Di fronte al problema dell’assenteismo nella Pubblica amministrazione, l’obiettivo comune dovrebbe essere unicamente la realizzazione di un adeguato impianto sanzionatorio in grado di correggere con efficacia comportamenti odiosi, come quelli di recente assurti alle cronache con la vicenda del Comune di Sanremo. Questo è ciò che il Ministro Madia ha voluto confermare dichiarando che vanno licenziati coloro che attraverso un utilizzo fraudolento dei sistemi di rilevazione delle presenze risultano a lavoro mentre in realtà non lo sono affatto.
In realtà, la recente riforma del pubblico impiego non contiene apprezzabili elementi che possano far pensare a un cambio di rotta decisivo verso il popolo dei fannulloni. Infatti, il procedimento disciplinare resta ancorato a un meccanismo lento dove il licenziamento, anche per i casi di assenteismo, non è così scontato. Tanto è vero che il Comune di Sanremo ha affidato a un’apposita commissione disciplinare la valutazione dei comportamenti, caso per caso, nonostante le rilevazioni video effettuate dalle Forze dell’ordine. Quindi, tempi lunghi, burocrazia e forse inapplicazione della sanzione del licenziamento.
Già prima della riforma Madia, il decreto legislativo 150 del 27 ottobre 2009 (il cosiddetto Decreto Brunetta) era già intervenuto per punire i fannulloni, dando un primo segnale di discontinuità rispetto al passato. Misure ancora non sufficienti per rendere la macchina amministrativa più efficiente. Se i medesimi comportamenti fossero tenuti in un’azienda privata, di certo si sarebbe proceduto in tempi molto rapidi al licenziamento dei dipendenti. La totalità dei contratti collettivi di settore, valutando come estremamente grave il comportamento di chi pur dichiarando di lavorare non lavora, prevede infatti il licenziamento in tronco.

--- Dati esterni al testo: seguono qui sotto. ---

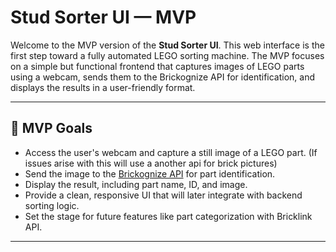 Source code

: #  Stud Sorter UI — MVP

Welcome to the MVP version of the **Stud Sorter UI**. This web interface is the first step toward a fully automated LEGO sorting machine. The MVP focuses on a simple but functional frontend that captures images of LEGO parts using a webcam, sends them to the Brickognize API for identification, and displays the results in a user-friendly format.

---

## 🚀 MVP Goals

- Access the user's webcam and capture a still image of a LEGO part. (If issues arise with this will use a another api for brick pictures)
- Send the image to the [Brickognize API](https://brickognize.com) for part identification.
- Display the result, including part name, ID, and image.
- Provide a clean, responsive UI that will later integrate with backend sorting logic.
- Set the stage for future features like part categorization with Bricklink API.

---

Sarebbe auspicabile che anche il pubblico impiego trovasse quindi apposite convergenze nel settore privato, in materia di efficienza e di costi. In questo modo si potrebbe dare concretezza ai principi di buon andamento ed economicità che appartengono alla macchina amministrativa.
Purtroppo attualmente gli sprechi e le inefficienze sono all’ordine del giorno, come risulta dai dati ricavabili dal Rapporto Rete Imprese Italia-Cer che parlano chiaro: ammontano a oltre 30 miliardi gli oneri amministrativi sopportati annualmente dal sistema delle Pmi. Cifre esorbitanti se si considera che, secondo il Dipartimento della Funzione pubblica, almeno un terzo di questi costi (8,9 miliardi) potrebbe essere eliminato.
Molti di questi costi dipendono proprio dalle inefficienze della burocrazia. Non si può infatti ritenere efficiente un sistema Paese che preveda a carico delle Pmi circa 70 date da rispettare per gli adempimenti burocratici, scadenze, procedimenti amministrativi vari.
Il Ministro Madia assicura che il governo lavora per la realizzazione di un Paese dove è semplice lavorare, investire e fare impresa, ma le dichiarazioni non trovano ancora un riscontro con la realtà.
È tempo di lavorare per migliorare il Paese passando anche da una buona burocrazia, più semplice, con regole chiare e certe che giunga a una vera semplificazione del sistema con vantaggio per tutto il tessuto imprenditoriale e per la competitività.